Data for the task START

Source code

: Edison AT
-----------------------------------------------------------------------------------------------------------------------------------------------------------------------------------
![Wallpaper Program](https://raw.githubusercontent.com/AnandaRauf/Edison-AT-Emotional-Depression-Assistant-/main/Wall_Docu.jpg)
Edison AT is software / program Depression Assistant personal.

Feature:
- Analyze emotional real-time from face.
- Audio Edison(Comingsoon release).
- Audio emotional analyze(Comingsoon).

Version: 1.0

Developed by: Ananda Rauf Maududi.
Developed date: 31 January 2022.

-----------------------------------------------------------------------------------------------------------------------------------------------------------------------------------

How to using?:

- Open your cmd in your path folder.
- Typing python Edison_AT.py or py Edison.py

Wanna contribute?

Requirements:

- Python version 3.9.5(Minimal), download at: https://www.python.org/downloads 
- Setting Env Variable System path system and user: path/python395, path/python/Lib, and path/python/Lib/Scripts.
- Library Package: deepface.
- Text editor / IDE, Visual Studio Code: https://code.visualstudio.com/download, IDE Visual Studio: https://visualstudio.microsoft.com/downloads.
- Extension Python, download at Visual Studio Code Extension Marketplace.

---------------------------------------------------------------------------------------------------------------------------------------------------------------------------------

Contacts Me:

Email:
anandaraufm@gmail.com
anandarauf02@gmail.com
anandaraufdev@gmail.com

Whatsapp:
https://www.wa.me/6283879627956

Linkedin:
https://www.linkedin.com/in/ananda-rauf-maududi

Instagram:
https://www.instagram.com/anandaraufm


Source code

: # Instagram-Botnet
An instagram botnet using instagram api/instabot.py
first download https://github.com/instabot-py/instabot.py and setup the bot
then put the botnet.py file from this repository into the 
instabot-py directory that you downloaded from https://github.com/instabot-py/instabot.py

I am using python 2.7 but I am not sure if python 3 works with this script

Data for the task END

## [Your assignment]
Having found the line that contains "https://www.linkedin.com/in/ananda-rauf-maududi", set down that line and all the rest through the end of the records, exactly.

## [Response to this exercise]
https://www.linkedin.com/in/ananda-rauf-maududi

Instagram:
https://www.instagram.com/anandaraufm


Source code

: # Instagram-Botnet
An instagram botnet using instagram api/instabot.py
first download https://github.com/instabot-py/instabot.py and setup the bot
then put the botnet.py file from this repository into the 
instabot-py directory that you downloaded from https://github.com/instabot-py/instabot.py

I am using python 2.7 but I am not sure if python 3 works with this script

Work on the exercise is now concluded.